Bold states and thick green lines
mark the unfolding pathway with the highest traffic. Other pathways with
non-zero traffic are shown as smaller, dimmer nodes and thin lines. Pathways
with near zero traffic are not drawn. (Note, that a simulation of unfolding under folding conditions will show only the folded state! A very boring
graph.)
Interpretting
the graph
The overall nature of this graph
depends on the protein and the conditions of unfolding. A protein with lots of
topological complexifies or with disulfides will have one or more hinge (black
diamond) nodes. Multiple chain proteins will have breaks (white diamonds) where
subunit chains (or segments sparated by an unfolded segment) are physically
separated during unfolding. Loosely bound subunits will disocciate early in folding, shown by
white diamonds at or near the top of the graph.

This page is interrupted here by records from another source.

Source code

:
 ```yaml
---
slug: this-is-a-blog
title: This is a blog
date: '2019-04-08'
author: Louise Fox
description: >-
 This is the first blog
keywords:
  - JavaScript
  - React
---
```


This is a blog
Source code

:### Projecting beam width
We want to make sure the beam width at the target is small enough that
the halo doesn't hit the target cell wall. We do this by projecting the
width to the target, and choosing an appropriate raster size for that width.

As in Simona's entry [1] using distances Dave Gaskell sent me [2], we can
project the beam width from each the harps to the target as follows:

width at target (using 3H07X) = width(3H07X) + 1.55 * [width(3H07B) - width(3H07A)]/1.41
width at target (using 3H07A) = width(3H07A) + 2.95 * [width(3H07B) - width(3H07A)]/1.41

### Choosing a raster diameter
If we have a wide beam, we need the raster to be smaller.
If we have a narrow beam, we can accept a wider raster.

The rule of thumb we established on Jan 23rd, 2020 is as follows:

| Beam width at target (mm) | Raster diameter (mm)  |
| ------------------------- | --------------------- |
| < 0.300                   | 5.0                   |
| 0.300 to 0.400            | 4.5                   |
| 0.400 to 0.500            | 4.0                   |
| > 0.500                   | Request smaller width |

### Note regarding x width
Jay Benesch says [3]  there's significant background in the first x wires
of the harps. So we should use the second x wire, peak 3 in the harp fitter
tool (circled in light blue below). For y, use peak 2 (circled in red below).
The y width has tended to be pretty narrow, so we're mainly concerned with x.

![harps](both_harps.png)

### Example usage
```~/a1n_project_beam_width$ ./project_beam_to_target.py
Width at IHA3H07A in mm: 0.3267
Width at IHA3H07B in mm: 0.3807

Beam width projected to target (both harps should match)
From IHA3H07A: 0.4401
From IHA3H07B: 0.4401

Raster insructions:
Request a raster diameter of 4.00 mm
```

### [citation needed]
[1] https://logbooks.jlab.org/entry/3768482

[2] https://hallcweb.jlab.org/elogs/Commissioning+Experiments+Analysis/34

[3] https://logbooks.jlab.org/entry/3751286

A protein with many alternative unfolding
pathways will be wide, having many options for unfolding traffic. At higher
omega (lower virtual urea), closer to the melting point, the paths may reduce to one dominant
pathway. This happens because the higher desolvation energy accentuates the
differences between pathways.
A tall graph such as the one shown
on the right, with lots of short branches has a single predominant pathway
characterized by the "peeling" of short segments from the surface,
like a ball of string.
Some unfolding pathways, such as the
one to the right, have multiple long branches. The length of a branch is
roughly proportional to the size of the state at the branch point. This graph
splits into two large segments at depth 6, and one of the resulting children
immediately splits again.
Also note in this image that more
than one thick green line can end in one ISEGMT node. How can this happen,
since a given segment can only unfold once? This happens in multimers, because
symmetry-related segments are assigned the same state.